Collision Model
Quick Notes
- For a reaction to occur, particles must collide.
- Only a small proportion of total collisions are successful.
- For a collision to cause a reaction it must have:
- Enough energy to overcome activation energy (Ea)
- The correct orientation of particles for bond rearrangement
- Maxwell–Boltzmann distribution shows the spread of particle energies.
- Only particles with energy ≥ activation energy can react.
- Increasing temperature shifts the distribution → more particles exceed the activation energy.
- Higher temperature = more effective collisions = faster reaction rate.
Full Notes
The Collision Theory of Reactions
In an elementary reaction, particles must collide to react.
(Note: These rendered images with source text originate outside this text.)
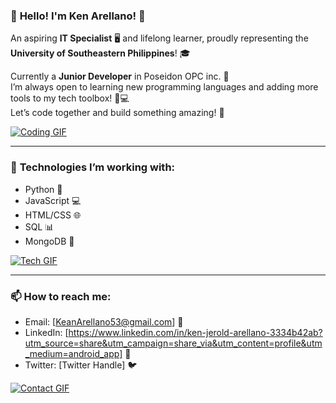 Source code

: 
### 🎉 **Hello! I'm Ken Arellano!** 🎉  
An aspiring **IT Specialist** 🖥️ and lifelong learner, proudly representing the **University of Southeastern Philippines**! 🎓

Currently a **Junior Developer** in Poseidon OPC inc. 💼  
I’m always open to learning new programming languages and adding more tools to my tech toolbox! 🔧💻  
Let’s code together and build something amazing! 🚀

[![Coding GIF](https://media.giphy.com/media/YvYy1dtfUzLJm/200.gif)](https://github.com)

---

### 🔧 **Technologies I’m working with:**  
- Python 🐍
- JavaScript 💻
- HTML/CSS 🌐
- SQL 📊
- MongoDB 🍃
  

[![Tech GIF](https://media.giphy.com/media/xT0xezQ9xIdkBjpLw0/giphy.gif)](https://www.github.com)

---

### 📫 **How to reach me:**  
- Email: [KeanArellano53@gmail.com] 📧  
- LinkedIn: [https://www.linkedin.com/in/ken-jerold-arellano-3334b42ab?utm_source=share&utm_campaign=share_via&utm_content=profile&utm_medium=android_app] 🔗  
- Twitter: [Twitter Handle] 🐦  

[![Contact GIF](https://media.giphy.com/media/8fnzZoa9JkZ1y/giphy.gif)](https://github.com)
However, not every collision leads to a reaction.
For a collision to result in product formation, it must have both sufficient energy and the correct orientation between particles.

Sufficient Energy
- The collision must provide at least the activation energy (Ea) required to break bonds in the reactants.
- If the energy is too low, the particles bounce off each other without reacting.
Correct Orientation
- The reacting parts of the molecules must face each other correctly.
- Even high-energy collisions can fail if the orientation is wrong.
Why Most Collisions Fail
Most collisions in a gas sample do not result in a chemical reaction.
Only a small fraction of molecules have enough energy and the right alignment. This is why reaction rates are usually much slower than the total number of collisions per second might suggest.
The Maxwell–Boltzmann Distribution
This curve shows the distribution of kinetic energies in a sample of particles at a given temperature.

- Most particles have moderate energy.
- The area under the curve beyond Ea represents the fraction of particles that can successfully react.
- Only a small proportion of particles have high enough energy to react.
Effect of Temperature on the Distribution
Increasing temperature shifts the curve to the right and lowers the peak, meaning more molecules have energy ≥ Ea. The total number of molecules stays the same (area under the curve is unchanged).
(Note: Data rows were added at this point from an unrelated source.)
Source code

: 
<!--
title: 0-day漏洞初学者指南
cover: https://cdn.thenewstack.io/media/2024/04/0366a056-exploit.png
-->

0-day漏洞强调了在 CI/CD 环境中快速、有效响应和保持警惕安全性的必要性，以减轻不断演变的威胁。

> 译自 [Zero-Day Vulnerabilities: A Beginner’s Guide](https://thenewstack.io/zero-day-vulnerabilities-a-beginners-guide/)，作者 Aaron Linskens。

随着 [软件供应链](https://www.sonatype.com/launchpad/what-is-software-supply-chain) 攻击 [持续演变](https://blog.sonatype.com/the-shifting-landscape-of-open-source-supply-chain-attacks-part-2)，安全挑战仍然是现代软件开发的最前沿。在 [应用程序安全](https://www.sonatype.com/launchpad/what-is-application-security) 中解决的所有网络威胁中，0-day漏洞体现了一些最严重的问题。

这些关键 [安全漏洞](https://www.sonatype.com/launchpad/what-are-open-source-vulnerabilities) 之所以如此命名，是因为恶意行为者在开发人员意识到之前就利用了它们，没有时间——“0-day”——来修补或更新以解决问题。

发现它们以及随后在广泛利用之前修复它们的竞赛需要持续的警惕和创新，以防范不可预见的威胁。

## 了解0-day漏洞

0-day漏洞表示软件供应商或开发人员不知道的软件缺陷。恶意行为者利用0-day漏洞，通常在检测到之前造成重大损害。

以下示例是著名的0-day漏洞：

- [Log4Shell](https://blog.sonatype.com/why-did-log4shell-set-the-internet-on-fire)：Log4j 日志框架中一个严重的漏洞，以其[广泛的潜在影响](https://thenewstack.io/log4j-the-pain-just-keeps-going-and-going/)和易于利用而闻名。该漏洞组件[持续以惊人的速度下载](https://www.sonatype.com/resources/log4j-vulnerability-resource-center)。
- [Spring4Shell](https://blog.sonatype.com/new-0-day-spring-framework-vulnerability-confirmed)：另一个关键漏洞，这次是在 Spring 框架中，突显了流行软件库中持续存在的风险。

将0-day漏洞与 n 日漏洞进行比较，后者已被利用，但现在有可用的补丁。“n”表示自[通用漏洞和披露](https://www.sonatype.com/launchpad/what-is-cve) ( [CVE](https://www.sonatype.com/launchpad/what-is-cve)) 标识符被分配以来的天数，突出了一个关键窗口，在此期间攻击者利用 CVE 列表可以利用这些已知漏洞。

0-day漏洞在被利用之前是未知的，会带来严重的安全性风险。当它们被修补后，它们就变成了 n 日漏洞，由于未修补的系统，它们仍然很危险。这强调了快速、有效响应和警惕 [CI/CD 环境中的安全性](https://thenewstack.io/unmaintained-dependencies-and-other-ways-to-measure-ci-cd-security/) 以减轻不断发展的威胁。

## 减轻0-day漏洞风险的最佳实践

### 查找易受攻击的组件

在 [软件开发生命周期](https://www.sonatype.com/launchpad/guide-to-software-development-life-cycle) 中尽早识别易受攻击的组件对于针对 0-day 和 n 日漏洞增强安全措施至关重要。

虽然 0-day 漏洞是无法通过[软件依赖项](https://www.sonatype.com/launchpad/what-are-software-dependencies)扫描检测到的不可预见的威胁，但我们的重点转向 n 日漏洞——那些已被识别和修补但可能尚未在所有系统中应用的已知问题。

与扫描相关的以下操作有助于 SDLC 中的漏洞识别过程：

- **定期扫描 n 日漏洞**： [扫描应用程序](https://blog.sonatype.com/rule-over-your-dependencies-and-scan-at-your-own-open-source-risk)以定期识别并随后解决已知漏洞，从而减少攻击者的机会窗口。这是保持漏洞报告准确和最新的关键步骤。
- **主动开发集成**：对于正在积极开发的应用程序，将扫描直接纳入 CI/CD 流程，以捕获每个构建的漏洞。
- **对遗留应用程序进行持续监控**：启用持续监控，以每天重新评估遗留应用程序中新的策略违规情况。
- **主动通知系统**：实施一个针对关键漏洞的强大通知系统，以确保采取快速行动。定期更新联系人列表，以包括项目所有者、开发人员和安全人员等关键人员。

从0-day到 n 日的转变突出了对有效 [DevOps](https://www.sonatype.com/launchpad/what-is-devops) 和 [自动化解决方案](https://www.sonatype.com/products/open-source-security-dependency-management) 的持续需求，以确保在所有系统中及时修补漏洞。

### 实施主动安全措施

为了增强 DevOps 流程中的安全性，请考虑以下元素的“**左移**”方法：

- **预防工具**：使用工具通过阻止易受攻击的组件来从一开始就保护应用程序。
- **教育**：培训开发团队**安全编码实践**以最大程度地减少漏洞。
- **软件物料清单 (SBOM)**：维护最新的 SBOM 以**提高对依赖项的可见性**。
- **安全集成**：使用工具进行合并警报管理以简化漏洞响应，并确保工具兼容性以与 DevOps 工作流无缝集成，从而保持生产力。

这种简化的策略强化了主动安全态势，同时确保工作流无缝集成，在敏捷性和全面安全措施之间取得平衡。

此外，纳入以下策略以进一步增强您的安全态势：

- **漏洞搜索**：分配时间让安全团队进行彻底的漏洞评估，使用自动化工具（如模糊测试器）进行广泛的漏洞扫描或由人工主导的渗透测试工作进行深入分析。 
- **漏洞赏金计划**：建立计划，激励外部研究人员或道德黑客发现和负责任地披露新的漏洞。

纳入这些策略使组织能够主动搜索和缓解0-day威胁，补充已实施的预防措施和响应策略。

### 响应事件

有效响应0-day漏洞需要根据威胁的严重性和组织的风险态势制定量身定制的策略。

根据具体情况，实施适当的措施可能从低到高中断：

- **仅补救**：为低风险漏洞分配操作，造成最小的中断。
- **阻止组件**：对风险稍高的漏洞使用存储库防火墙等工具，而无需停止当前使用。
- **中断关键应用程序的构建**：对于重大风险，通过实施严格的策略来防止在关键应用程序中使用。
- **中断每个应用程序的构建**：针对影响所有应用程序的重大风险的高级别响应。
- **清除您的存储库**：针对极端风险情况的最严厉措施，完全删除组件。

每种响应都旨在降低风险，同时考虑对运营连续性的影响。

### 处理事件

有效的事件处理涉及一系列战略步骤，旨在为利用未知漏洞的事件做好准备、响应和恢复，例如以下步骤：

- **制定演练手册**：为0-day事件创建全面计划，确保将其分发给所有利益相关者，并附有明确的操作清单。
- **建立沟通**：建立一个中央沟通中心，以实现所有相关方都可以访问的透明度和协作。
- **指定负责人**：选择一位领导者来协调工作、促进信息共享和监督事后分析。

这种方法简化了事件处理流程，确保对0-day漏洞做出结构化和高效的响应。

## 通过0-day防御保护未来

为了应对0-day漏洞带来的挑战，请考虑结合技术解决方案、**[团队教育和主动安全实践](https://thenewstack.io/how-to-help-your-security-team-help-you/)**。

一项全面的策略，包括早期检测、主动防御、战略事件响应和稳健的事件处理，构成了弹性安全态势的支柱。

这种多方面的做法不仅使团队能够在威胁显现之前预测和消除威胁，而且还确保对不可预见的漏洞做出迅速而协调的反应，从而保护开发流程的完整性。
- The number of molecules with energy ≥ Ea increases.
- The curve flattens and shifts right.
- Reaction rate increases significantly.

Be able to describe how the Maxwell–Boltzmann distribution changes with temperature. A higher temperature shifts the peak to the right and flattens it — this increases the proportion of particles with energy ≥ Ea.
Orientation and Activation Energy Together
Even when particles have enough energy, orientation of collisions matters.
For complex molecules, there's often only one way they can align to react properly. This is why molecules with complex structures may react slowly, even with high-energy collisions.
Example: During nucleophilic substitutoin reactions, a nucleophile must approach the correct part of a molecule for the reaction to occur.

Wrong orientation = no reaction, even with enough energy.
Summary
The collision model explains reaction rates in terms of how often and how effectively particles collide.
- Particles must collide for a reaction to occur.
- Collisions must have sufficient energy (≥ Ea).
- Particles must have the correct orientation.
The Maxwell–Boltzmann distribution helps explain why increasing temperature increases the reaction rate — more particles have enough energy to overcome the activation barrier.